(Data extracts)
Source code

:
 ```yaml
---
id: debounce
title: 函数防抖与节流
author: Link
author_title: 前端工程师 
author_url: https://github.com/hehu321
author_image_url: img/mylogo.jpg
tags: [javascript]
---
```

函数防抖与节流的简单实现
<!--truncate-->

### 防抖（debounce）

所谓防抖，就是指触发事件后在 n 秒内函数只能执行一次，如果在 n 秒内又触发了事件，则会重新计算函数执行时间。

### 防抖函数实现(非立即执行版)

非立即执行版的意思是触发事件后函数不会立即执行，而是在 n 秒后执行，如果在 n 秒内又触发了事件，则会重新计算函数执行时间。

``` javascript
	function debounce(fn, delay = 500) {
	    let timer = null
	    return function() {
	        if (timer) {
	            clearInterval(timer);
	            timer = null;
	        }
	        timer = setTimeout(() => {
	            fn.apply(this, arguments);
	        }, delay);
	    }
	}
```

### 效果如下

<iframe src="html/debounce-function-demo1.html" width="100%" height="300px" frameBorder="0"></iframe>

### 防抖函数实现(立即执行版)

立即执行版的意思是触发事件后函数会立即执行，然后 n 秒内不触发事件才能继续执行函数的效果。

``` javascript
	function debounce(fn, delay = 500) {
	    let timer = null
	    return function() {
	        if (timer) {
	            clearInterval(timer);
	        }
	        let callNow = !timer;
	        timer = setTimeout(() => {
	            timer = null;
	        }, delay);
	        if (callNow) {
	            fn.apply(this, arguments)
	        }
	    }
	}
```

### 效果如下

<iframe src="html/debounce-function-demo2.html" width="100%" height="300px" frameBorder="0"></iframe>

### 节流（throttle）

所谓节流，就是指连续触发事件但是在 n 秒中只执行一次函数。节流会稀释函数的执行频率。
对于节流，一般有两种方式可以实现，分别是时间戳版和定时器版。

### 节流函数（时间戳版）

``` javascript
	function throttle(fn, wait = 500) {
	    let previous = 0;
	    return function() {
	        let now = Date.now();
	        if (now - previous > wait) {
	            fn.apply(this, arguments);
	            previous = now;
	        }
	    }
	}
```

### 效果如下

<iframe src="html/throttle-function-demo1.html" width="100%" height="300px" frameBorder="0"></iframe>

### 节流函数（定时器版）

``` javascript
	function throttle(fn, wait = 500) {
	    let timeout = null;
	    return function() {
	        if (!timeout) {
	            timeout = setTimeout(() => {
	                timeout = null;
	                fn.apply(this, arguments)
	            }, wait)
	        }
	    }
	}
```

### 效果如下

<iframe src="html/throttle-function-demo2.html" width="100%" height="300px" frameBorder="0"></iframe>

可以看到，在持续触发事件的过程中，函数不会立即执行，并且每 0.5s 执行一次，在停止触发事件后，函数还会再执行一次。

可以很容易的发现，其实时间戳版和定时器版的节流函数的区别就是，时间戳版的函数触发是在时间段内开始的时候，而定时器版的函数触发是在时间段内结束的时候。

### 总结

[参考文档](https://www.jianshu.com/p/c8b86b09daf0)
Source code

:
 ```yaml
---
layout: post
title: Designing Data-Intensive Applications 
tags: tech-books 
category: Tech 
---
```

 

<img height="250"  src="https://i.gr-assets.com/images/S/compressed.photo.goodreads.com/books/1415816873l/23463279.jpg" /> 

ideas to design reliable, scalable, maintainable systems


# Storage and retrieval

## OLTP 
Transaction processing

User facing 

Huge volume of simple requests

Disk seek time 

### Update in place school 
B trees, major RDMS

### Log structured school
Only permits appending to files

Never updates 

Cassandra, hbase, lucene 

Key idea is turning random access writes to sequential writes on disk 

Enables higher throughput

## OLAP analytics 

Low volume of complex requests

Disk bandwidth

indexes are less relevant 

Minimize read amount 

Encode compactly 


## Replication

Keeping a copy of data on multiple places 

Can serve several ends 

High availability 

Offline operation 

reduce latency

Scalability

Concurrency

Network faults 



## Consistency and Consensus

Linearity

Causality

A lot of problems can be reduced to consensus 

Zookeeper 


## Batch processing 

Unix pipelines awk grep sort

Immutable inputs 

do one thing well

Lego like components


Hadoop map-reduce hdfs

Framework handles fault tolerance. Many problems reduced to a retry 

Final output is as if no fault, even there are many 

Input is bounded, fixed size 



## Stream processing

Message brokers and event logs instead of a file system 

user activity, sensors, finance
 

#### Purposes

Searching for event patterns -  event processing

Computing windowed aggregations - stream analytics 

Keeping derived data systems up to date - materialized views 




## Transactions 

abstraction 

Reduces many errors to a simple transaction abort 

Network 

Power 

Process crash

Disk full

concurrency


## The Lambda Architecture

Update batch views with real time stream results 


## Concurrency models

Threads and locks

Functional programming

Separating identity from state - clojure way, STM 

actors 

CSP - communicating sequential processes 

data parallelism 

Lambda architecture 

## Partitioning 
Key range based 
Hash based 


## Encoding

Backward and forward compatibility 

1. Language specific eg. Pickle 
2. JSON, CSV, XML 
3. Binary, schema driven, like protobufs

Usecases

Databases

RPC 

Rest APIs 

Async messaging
(End Data extracts)
Work to complete: Each entry is to be given again, exactly as it stands.

Reply to the exercise:
Source code

:
 ```yaml
---
id: debounce
title: 函数防抖与节流
author: Link
author_title: 前端工程师 
author_url: https://github.com/hehu321
author_image_url: img/mylogo.jpg
tags: [javascript]
---
```

函数防抖与节流的简单实现
<!--truncate-->

### 防抖（debounce）

所谓防抖，就是指触发事件后在 n 秒内函数只能执行一次，如果在 n 秒内又触发了事件，则会重新计算函数执行时间。

### 防抖函数实现(非立即执行版)

非立即执行版的意思是触发事件后函数不会立即执行，而是在 n 秒后执行，如果在 n 秒内又触发了事件，则会重新计算函数执行时间。

``` javascript
	function debounce(fn, delay = 500) {
	    let timer = null
	    return function() {
	        if (timer) {
	            clearInterval(timer);
	            timer = null;
	        }
	        timer = setTimeout(() => {
	            fn.apply(this, arguments);
	        }, delay);
	    }
	}
```

### 效果如下

<iframe src="html/debounce-function-demo1.html" width="100%" height="300px" frameBorder="0"></iframe>

### 防抖函数实现(立即执行版)

立即执行版的意思是触发事件后函数会立即执行，然后 n 秒内不触发事件才能继续执行函数的效果。

``` javascript
	function debounce(fn, delay = 500) {
	    let timer = null
	    return function() {
	        if (timer) {
	            clearInterval(timer);
	        }
	        let callNow = !timer;
	        timer = setTimeout(() => {
	            timer = null;
	        }, delay);
	        if (callNow) {
	            fn.apply(this, arguments)
	        }
	    }
	}
```

### 效果如下

<iframe src="html/debounce-function-demo2.html" width="100%" height="300px" frameBorder="0"></iframe>

### 节流（throttle）

所谓节流，就是指连续触发事件但是在 n 秒中只执行一次函数。节流会稀释函数的执行频率。
对于节流，一般有两种方式可以实现，分别是时间戳版和定时器版。

### 节流函数（时间戳版）

``` javascript
	function throttle(fn, wait = 500) {
	    let previous = 0;
	    return function() {
	        let now = Date.now();
	        if (now - previous > wait) {
	            fn.apply(this, arguments);
	            previous = now;
	        }
	    }
	}
```

### 效果如下

<iframe src="html/throttle-function-demo1.html" width="100%" height="300px" frameBorder="0"></iframe>

### 节流函数（定时器版）

``` javascript
	function throttle(fn, wait = 500) {
	    let timeout = null;
	    return function() {
	        if (!timeout) {
	            timeout = setTimeout(() => {
	                timeout = null;
	                fn.apply(this, arguments)
	            }, wait)
	        }
	    }
	}
```

### 效果如下

<iframe src="html/throttle-function-demo2.html" width="100%" height="300px" frameBorder="0"></iframe>

可以看到，在持续触发事件的过程中，函数不会立即执行，并且每 0.5s 执行一次，在停止触发事件后，函数还会再执行一次。

可以很容易的发现，其实时间戳版和定时器版的节流函数的区别就是，时间戳版的函数触发是在时间段内开始的时候，而定时器版的函数触发是在时间段内结束的时候。

### 总结

[参考文档](https://www.jianshu.com/p/c8b86b09daf0)
Source code

:
 ```yaml
---
layout: post
title: Designing Data-Intensive Applications 
tags: tech-books 
category: Tech 
---
```

 

<img height="250"  src="https://i.gr-assets.com/images/S/compressed.photo.goodreads.com/books/1415816873l/23463279.jpg" /> 

ideas to design reliable, scalable, maintainable systems


# Storage and retrieval

## OLTP 
Transaction processing

User facing 

Huge volume of simple requests

Disk seek time 

### Update in place school 
B trees, major RDMS

### Log structured school
Only permits appending to files

Never updates 

Cassandra, hbase, lucene 

Key idea is turning random access writes to sequential writes on disk 

Enables higher throughput

## OLAP analytics 

Low volume of complex requests

Disk bandwidth

indexes are less relevant 

Minimize read amount 

Encode compactly 


## Replication

Keeping a copy of data on multiple places 

Can serve several ends 

High availability 

Offline operation 

reduce latency

Scalability

Concurrency

Network faults 



## Consistency and Consensus

Linearity

Causality

A lot of problems can be reduced to consensus 

Zookeeper 


## Batch processing 

Unix pipelines awk grep sort

Immutable inputs 

do one thing well

Lego like components


Hadoop map-reduce hdfs

Framework handles fault tolerance. Many problems reduced to a retry 

Final output is as if no fault, even there are many 

Input is bounded, fixed size 



## Stream processing

Message brokers and event logs instead of a file system 

user activity, sensors, finance
 

#### Purposes

Searching for event patterns -  event processing

Computing windowed aggregations - stream analytics 

Keeping derived data systems up to date - materialized views 




## Transactions 

abstraction 

Reduces many errors to a simple transaction abort 

Network 

Power 

Process crash

Disk full

concurrency


## The Lambda Architecture

Update batch views with real time stream results 


## Concurrency models

Threads and locks

Functional programming

Separating identity from state - clojure way, STM 

actors 

CSP - communicating sequential processes 

data parallelism 

Lambda architecture 

## Partitioning 
Key range based 
Hash based 


## Encoding

Backward and forward compatibility 

1. Language specific eg. Pickle 
2. JSON, CSV, XML 
3. Binary, schema driven, like protobufs

Usecases

Databases

RPC 

Rest APIs 

Async messaging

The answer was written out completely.